Soil Properties - Quantitative
The Soil Stability Test provides information about the integrity of soil aggregates, degree of soil structural development, and erosion resistance. It also reflects soil biotic integrity, because the organic matter that binds soil particles together must constantly be renewed by plant roots and soil organisms. This test measures the soil’s stability when exposed to rapid wetting. Soil aggregate stability is affected by texture (soil particle size) and biotic and mineral constituents that may be present, so it is important to limit comparisons to similar soils that have similar amounts of sand, silt and clay. This method requires a soil stability kit.

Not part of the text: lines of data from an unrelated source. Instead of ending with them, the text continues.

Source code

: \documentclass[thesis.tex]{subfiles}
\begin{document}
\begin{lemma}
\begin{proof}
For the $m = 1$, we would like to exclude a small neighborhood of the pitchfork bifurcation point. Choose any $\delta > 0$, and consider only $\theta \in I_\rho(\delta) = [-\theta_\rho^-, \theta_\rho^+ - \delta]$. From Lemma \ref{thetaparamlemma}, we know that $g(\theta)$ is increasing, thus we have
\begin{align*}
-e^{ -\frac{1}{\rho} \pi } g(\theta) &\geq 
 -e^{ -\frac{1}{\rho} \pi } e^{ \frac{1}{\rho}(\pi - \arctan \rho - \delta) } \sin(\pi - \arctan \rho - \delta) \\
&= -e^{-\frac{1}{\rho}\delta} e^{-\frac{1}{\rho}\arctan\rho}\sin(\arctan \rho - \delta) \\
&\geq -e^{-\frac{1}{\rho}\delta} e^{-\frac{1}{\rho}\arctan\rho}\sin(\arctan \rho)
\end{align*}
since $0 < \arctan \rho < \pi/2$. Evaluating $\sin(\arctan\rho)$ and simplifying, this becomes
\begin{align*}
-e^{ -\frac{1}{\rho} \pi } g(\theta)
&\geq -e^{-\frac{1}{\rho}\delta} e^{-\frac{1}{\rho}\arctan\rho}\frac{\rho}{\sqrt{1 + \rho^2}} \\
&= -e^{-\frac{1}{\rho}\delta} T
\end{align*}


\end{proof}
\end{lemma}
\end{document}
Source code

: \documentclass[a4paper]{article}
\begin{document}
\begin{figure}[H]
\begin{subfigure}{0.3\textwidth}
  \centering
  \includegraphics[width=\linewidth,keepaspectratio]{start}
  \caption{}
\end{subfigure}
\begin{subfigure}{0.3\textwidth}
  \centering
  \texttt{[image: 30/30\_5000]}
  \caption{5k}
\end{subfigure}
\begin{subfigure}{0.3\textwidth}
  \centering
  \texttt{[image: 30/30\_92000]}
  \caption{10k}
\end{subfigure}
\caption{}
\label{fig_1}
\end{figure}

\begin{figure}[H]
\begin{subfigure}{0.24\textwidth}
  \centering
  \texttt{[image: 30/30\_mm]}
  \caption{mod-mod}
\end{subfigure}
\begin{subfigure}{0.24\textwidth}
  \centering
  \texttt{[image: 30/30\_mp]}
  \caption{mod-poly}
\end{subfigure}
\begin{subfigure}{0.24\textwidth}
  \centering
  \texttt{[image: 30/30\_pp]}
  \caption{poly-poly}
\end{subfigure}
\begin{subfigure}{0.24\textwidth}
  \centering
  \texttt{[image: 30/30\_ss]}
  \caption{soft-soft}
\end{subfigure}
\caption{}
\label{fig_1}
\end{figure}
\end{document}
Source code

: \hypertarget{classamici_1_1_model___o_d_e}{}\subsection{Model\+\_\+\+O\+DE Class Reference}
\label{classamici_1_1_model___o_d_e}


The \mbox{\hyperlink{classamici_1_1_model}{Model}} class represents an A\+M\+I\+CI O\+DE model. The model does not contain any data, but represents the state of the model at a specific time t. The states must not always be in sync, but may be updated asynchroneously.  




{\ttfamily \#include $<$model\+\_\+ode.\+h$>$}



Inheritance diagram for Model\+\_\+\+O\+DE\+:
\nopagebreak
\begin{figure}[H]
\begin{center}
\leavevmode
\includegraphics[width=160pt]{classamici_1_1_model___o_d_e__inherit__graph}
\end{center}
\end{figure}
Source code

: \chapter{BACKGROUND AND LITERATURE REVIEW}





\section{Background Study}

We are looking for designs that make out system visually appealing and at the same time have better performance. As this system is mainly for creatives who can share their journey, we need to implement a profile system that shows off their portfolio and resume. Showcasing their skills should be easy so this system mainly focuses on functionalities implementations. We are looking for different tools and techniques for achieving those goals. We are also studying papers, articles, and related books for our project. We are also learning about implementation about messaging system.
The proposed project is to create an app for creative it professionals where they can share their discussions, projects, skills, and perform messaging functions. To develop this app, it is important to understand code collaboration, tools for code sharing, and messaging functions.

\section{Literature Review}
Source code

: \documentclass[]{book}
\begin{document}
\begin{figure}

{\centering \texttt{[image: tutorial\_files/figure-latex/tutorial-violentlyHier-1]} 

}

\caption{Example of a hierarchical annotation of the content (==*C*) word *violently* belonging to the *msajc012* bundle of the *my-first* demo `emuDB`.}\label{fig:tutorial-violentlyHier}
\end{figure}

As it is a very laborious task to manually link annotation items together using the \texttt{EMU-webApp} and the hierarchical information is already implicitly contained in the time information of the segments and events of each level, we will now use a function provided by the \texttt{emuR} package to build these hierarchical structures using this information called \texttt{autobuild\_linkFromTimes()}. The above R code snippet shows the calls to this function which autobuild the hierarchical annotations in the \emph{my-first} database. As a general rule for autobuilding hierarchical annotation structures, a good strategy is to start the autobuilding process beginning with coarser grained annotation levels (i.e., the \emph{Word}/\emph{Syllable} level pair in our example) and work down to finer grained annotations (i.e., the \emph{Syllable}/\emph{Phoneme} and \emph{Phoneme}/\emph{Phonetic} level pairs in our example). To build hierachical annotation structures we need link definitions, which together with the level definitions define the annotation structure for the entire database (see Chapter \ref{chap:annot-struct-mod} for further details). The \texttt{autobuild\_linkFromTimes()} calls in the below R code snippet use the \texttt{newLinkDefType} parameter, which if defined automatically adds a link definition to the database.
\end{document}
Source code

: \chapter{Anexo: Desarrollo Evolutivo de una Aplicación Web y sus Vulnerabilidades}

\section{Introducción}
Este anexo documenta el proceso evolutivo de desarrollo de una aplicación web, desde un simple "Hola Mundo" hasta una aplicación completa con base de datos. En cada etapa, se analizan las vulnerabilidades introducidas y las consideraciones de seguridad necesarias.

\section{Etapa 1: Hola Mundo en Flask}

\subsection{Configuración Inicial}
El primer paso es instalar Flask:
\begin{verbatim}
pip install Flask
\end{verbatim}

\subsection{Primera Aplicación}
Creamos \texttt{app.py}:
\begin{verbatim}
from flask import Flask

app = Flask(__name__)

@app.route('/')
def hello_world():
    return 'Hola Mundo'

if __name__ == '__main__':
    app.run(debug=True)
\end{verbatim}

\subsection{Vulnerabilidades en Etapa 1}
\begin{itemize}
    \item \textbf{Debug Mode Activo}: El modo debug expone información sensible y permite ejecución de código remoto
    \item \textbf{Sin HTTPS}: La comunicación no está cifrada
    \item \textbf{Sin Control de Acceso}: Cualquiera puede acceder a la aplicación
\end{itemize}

This test should be used in combination with vegetation measurements, and stratified by vegetative cover. Herrick et al. 2005 suggest using these indicators together with the indicators from Line-point intercept and Gap intercept to help determine whether observed erosion changes are due to loss of cover, changes in vegetation spatial distribution or reduced soil stability.
The Soil stability test is a relatively simple test that is sensitive to complex changes in physical, chemical and biological processes, which are the processes that “glue” soil particles together. It permits immediate interpretation and facilitates additional sampling when results are unclear. In addition, it is fairly rapid and together with indicators calculated from the Line-point and Gap intercept measurements, can generate information relevant to the infiltration capacity of the soil.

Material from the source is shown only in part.